Last Updated: July 7 2015
Article by Johanna Jacob

Order Regarding Motions to Dismiss, CAP Co., Ltd.  v. McAfee, Inc., Case No. 14-cv-05068, CAP Co., Ltd. v. Symantec Corp., 14-cv-05071 (Judge James Donato)

Further highlighting the inconsistent treatment of Seagate recently noted on this blog, Judge Donato granted MacAfee's and Symantec's motions to dismiss CAP's willful, induced and contributory infringement allegations, holding that failure to plead pre-suit knowledge of the patents-in-suit precludes recovery. The court held, among other things, that Seagate created a per se requirement that a Patentee move for a preliminary injunction in order to collect post-filing enhanced damages. Judge Donato also held that a complaint is sufficient notice to plead induced and contributory infringement based on post-filing knowledge.

Before turning to the complaint, Judge Donato noted that, although the Federal Circuit has confirmed that Iqbal and Twombly pleading standards apply to indirect infringement, it has not determined applicability to claims of willful infringement. Judge Donato found other decisions in the Northern District persuasive, and applied the Iqbal and Twombly standards to both.

Turning to CAP's willful infringement allegations, Judge Donato found that Seagate mandates dismissal. The court was persuaded that Seagate requires "[a] willfulness claim asserted in the original complaint [to] be grounded exclusively in the accused infringer's pre-filing conduct." In re Seagate Tech., LLC, 497 F.3d 1360, 1374 (Fed. Cir. 2007) (en banc). CAP failed to allege the defendants knew about the patents prior to the filing of the lawsuit, and it therefore followed, reasoned Judge Donato, that defendants could not willfully infringe patents of which they did not know. CAP also failed to move for a preliminary injunction, "and Seagate is crystal clear," wrote Judge Donato, that a Patentee cannot receive enhanced damages pursuant to a willful infringement allegation if the Patentee does not move for a preliminary injunction. In a footnote, Judge Donato expressly disagreed with decisions (which include those out of the same district) suggesting that Seagate did not result is such a bright line rule.

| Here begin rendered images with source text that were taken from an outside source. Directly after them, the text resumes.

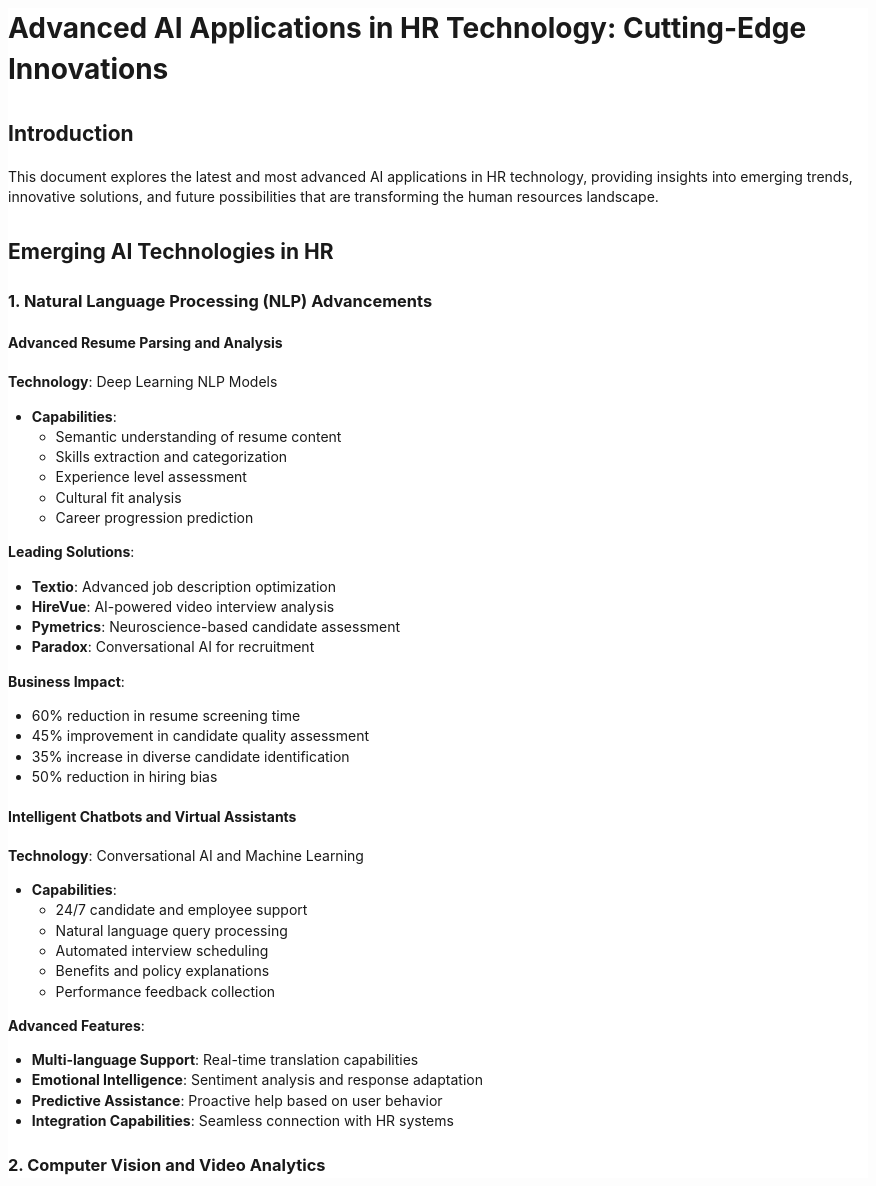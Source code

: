 # Advanced AI Applications in HR Technology: Cutting-Edge Innovations

## Introduction

This document explores the latest and most advanced AI applications in HR technology, providing insights into emerging trends, innovative solutions, and future possibilities that are transforming the human resources landscape.

## Emerging AI Technologies in HR

### 1. Natural Language Processing (NLP) Advancements

#### Advanced Resume Parsing and Analysis
**Technology**: Deep Learning NLP Models
- **Capabilities**:
  - Semantic understanding of resume content
  - Skills extraction and categorization
  - Experience level assessment
  - Cultural fit analysis
  - Career progression prediction

**Leading Solutions**:
- **Textio**: Advanced job description optimization
- **HireVue**: AI-powered video interview analysis
- **Pymetrics**: Neuroscience-based candidate assessment
- **Paradox**: Conversational AI for recruitment

**Business Impact**:
- 60% reduction in resume screening time
- 45% improvement in candidate quality assessment
- 35% increase in diverse candidate identification
- 50% reduction in hiring bias

#### Intelligent Chatbots and Virtual Assistants
**Technology**: Conversational AI and Machine Learning
- **Capabilities**:
  - 24/7 candidate and employee support
  - Natural language query processing
  - Automated interview scheduling
  - Benefits and policy explanations
  - Performance feedback collection

**Advanced Features**:
- **Multi-language Support**: Real-time translation capabilities
- **Emotional Intelligence**: Sentiment analysis and response adaptation
- **Predictive Assistance**: Proactive help based on user behavior
- **Integration Capabilities**: Seamless connection with HR systems

### 2. Computer Vision and Video Analytics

Judge Donato also rejected CAP's argument that it should be allowed to amend its complaint, because "the limitations on willfulness imposed by Seagate would be turned to dust by allowing a patentee to amend a complaint to assert willfulness on the basis of notice of the patents provided for the first time by the original complaint itself." Judge Donato thus dismissed CAP's willfulness claims with prejudice, subject only to a future motion to amend if discovery uncovered a good-faith basis for the requested relief.

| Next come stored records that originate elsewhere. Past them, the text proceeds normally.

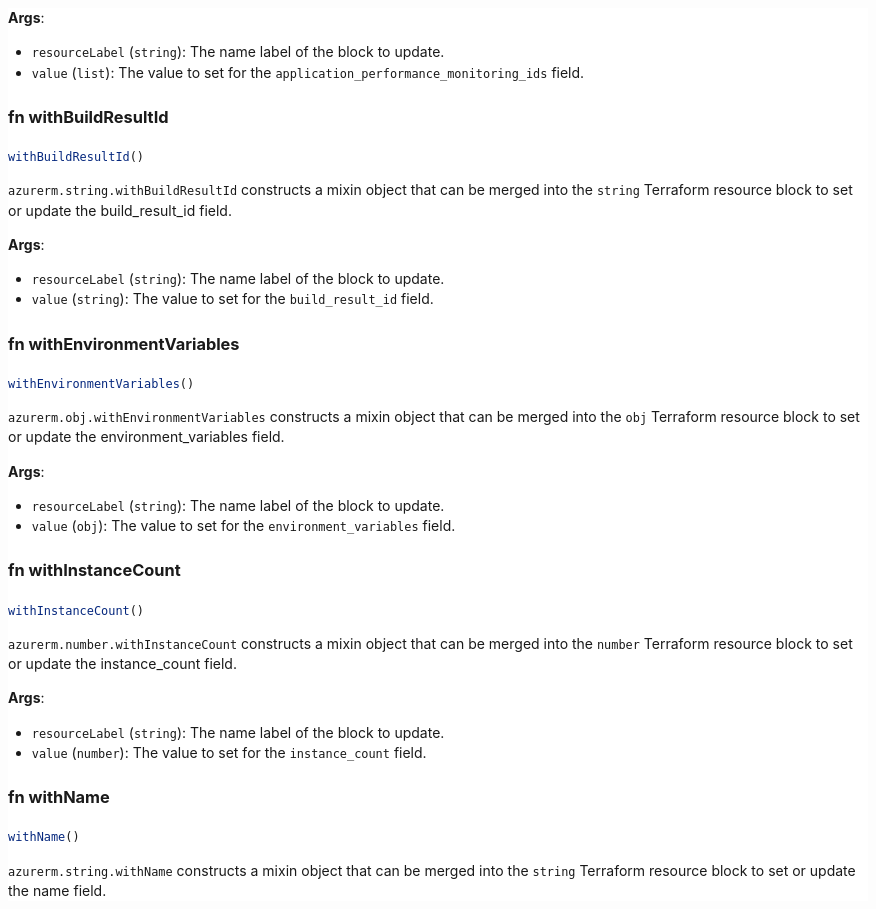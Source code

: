 

**Args**:
  - `resourceLabel` (`string`): The name label of the block to update.
  - `value` (`list`): The value to set for the `application_performance_monitoring_ids` field.


### fn withBuildResultId

```ts
withBuildResultId()
```

`azurerm.string.withBuildResultId` constructs a mixin object that can be merged into the `string`
Terraform resource block to set or update the build_result_id field.



**Args**:
  - `resourceLabel` (`string`): The name label of the block to update.
  - `value` (`string`): The value to set for the `build_result_id` field.


### fn withEnvironmentVariables

```ts
withEnvironmentVariables()
```

`azurerm.obj.withEnvironmentVariables` constructs a mixin object that can be merged into the `obj`
Terraform resource block to set or update the environment_variables field.



**Args**:
  - `resourceLabel` (`string`): The name label of the block to update.
  - `value` (`obj`): The value to set for the `environment_variables` field.


### fn withInstanceCount

```ts
withInstanceCount()
```

`azurerm.number.withInstanceCount` constructs a mixin object that can be merged into the `number`
Terraform resource block to set or update the instance_count field.



**Args**:
  - `resourceLabel` (`string`): The name label of the block to update.
  - `value` (`number`): The value to set for the `instance_count` field.


### fn withName

```ts
withName()
```

`azurerm.string.withName` constructs a mixin object that can be merged into the `string`
Terraform resource block to set or update the name field.
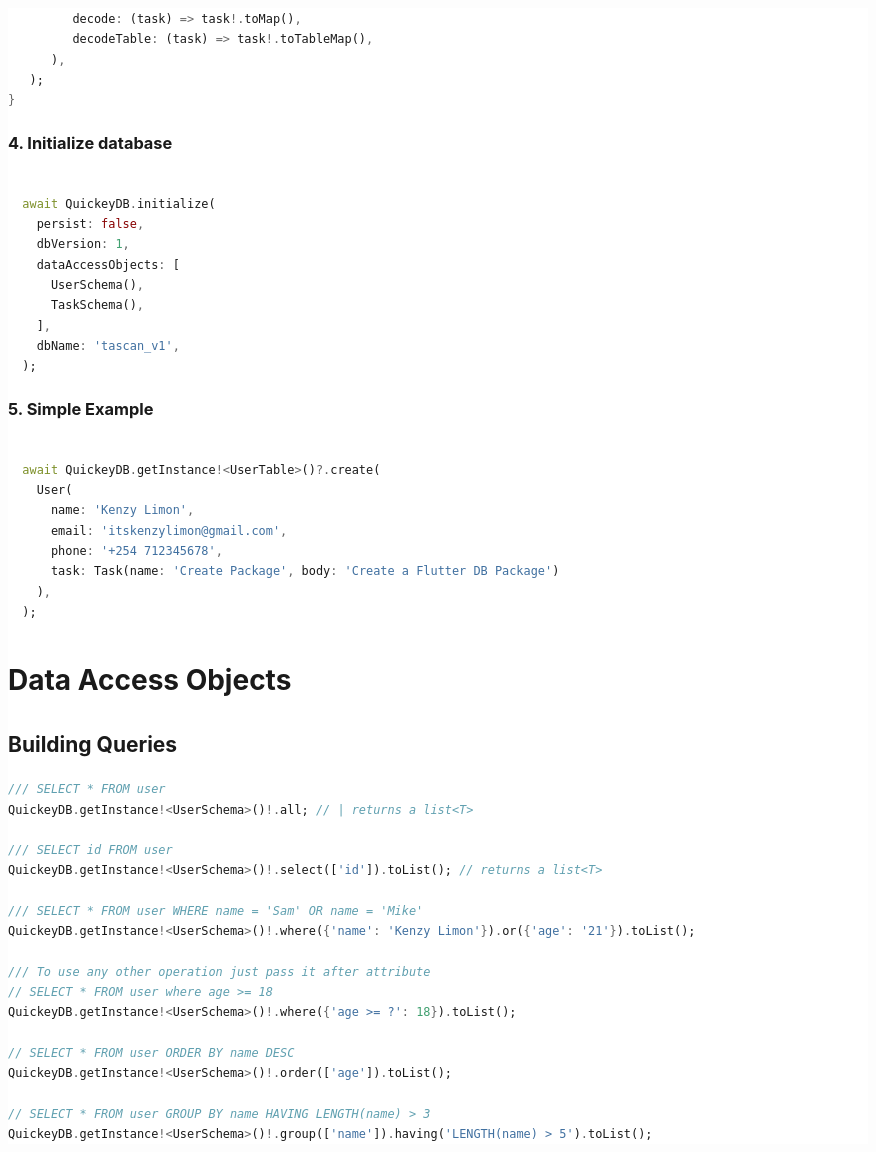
 ```dart
         decode: (task) => task!.toMap(),
         decodeTable: (task) => task!.toTableMap(),
      ),
   );
}


```

### 4. Initialize database

```dart

  await QuickeyDB.initialize(
    persist: false,
    dbVersion: 1,
    dataAccessObjects: [
      UserSchema(),
      TaskSchema(),
    ],
    dbName: 'tascan_v1',
  );

```

### 5. Simple Example

```dart

  await QuickeyDB.getInstance!<UserTable>()?.create(
    User(
      name: 'Kenzy Limon',
      email: 'itskenzylimon@gmail.com',
      phone: '+254 712345678',
      task: Task(name: 'Create Package', body: 'Create a Flutter DB Package')
    ),
  );
```

# Data Access Objects

## Building Queries

```dart
/// SELECT * FROM user
QuickeyDB.getInstance!<UserSchema>()!.all; // | returns a list<T>

/// SELECT id FROM user
QuickeyDB.getInstance!<UserSchema>()!.select(['id']).toList(); // returns a list<T>

/// SELECT * FROM user WHERE name = 'Sam' OR name = 'Mike'
QuickeyDB.getInstance!<UserSchema>()!.where({'name': 'Kenzy Limon'}).or({'age': '21'}).toList();

/// To use any other operation just pass it after attribute
// SELECT * FROM user where age >= 18
QuickeyDB.getInstance!<UserSchema>()!.where({'age >= ?': 18}).toList();

// SELECT * FROM user ORDER BY name DESC
QuickeyDB.getInstance!<UserSchema>()!.order(['age']).toList();

// SELECT * FROM user GROUP BY name HAVING LENGTH(name) > 3
QuickeyDB.getInstance!<UserSchema>()!.group(['name']).having('LENGTH(name) > 5').toList();

```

Finally, Judge Donato turned to CAP's indirect infringement allegations and recognized a split of authority in the district courts on the sufficiency of relying on post-suit knowledge in support of induced or contributory infringement claims. Ultimately, Judge Donato "decline[d] to apply [an] all-or-nothing approach to the knowledge element of indirect infringement" because he believed it would discourage settlements and motivate "tactical maneuvers" such as filing an immediate Rule 15(a) amended complaint, a Rule 15(d) supplemental pleading, or a pro forma notice letter from the patentee followed by an immediate lawsuit. Judge Donato instead held that a complaint can adequately provide notice to defendants for indirect and contributory infringement claims directed to post-filing conduct.

As CAP failed to allege pre-suit knowledge, it could only proceed on a theory of post-filing knowledge in support of its induced and contributory infringement claims, but only if all other pleading requirements were met.

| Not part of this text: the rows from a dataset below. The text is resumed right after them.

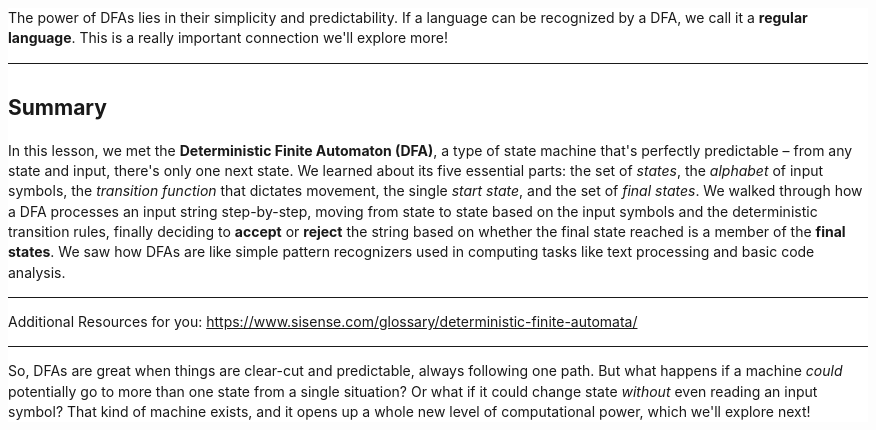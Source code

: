 The power of DFAs lies in their simplicity and predictability. If a language can be recognized by a DFA, we call it a **regular language**. This is a really important connection we'll explore more!

---

## Summary

In this lesson, we met the **Deterministic Finite Automaton (DFA)**, a type of state machine that's perfectly predictable – from any state and input, there's only one next state. We learned about its five essential parts: the set of *states*, the *alphabet* of input symbols, the *transition function* that dictates movement, the single *start state*, and the set of *final states*. We walked through how a DFA processes an input string step-by-step, moving from state to state based on the input symbols and the deterministic transition rules, finally deciding to **accept** or **reject** the string based on whether the final state reached is a member of the **final states**. We saw how DFAs are like simple pattern recognizers used in computing tasks like text processing and basic code analysis.

---

Additional Resources for you:
https://www.sisense.com/glossary/deterministic-finite-automata/

---

So, DFAs are great when things are clear-cut and predictable, always following one path. But what happens if a machine *could* potentially go to more than one state from a single situation? Or what if it could change state *without* even reading an input symbol? That kind of machine exists, and it opens up a whole new level of computational power, which we'll explore next!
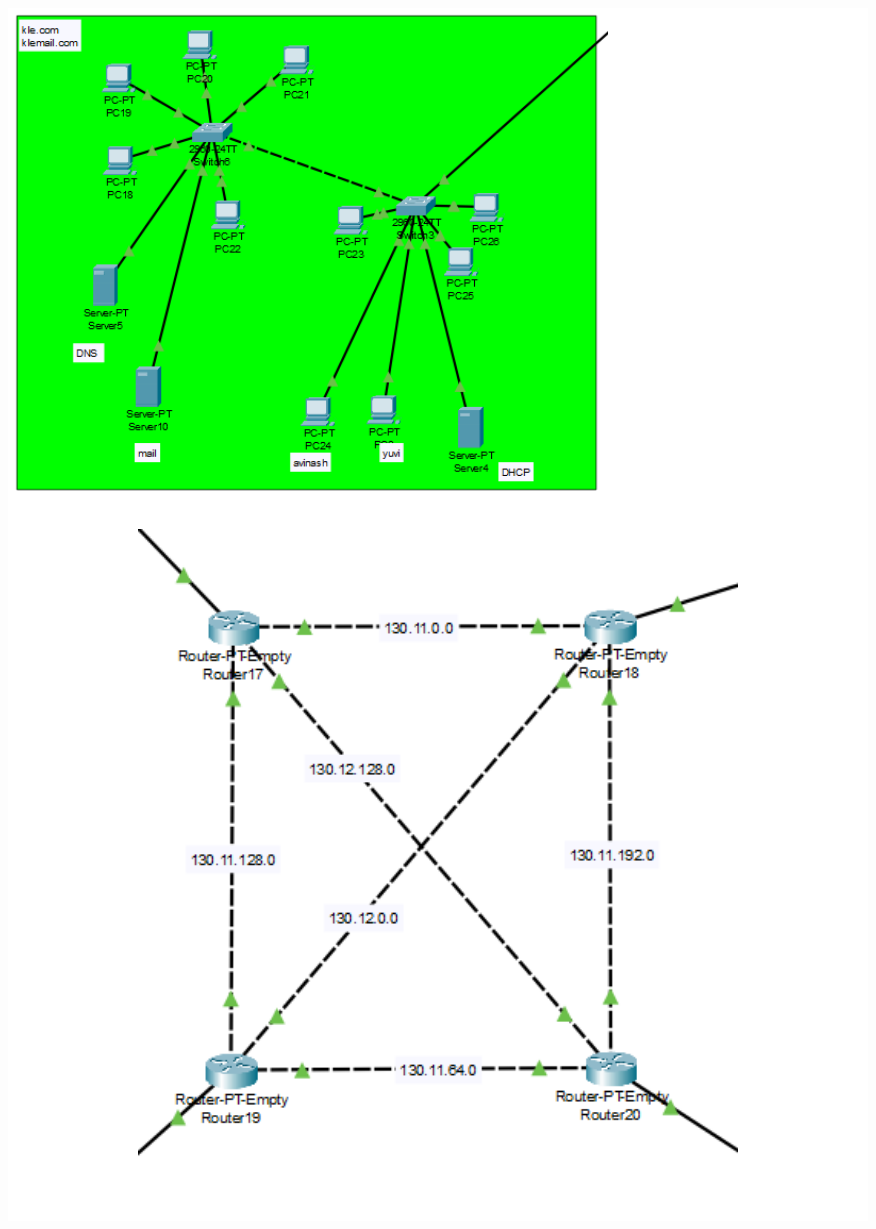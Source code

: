   <img src="./images/Screenshot 2025-08-16 003941.png" alt="Screenshot 2025-08-16 003941" width="600">
</p>

<p align="center">
  <img src="./images/Screenshot 2025-08-16 003949.png" alt="Screenshot 2025-08-16 003949" width="600">
</p>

The induced infringement claims failed, because CAP did not adequately plead specific intent. Although CAP had made passing references to user manual guides and support articles, Judge Donato found this to be inadequate to plausibly support an inference that defendants specifically intended to induce others to infringe. The induced infringement claims also failed because the complaint contained no facts describing the acts defendants induced, or what the defendants knew about the induced acts.

The contributory infringement claims also failed, because CAP "did not come close to adequate[ly]" pleading sufficient facts in support of its conclusion that the accused products "have no use other than infringing one or more claims of the Patents-in-Suit."

In the end, the court dismissed CAP's induced and contributory infringement claims without prejudice, but granted CAP leave to amend its complaint within 14 days.

The content of this article is intended to provide a general guide to the subject matter. Specialist advice should be sought about your specific circumstances.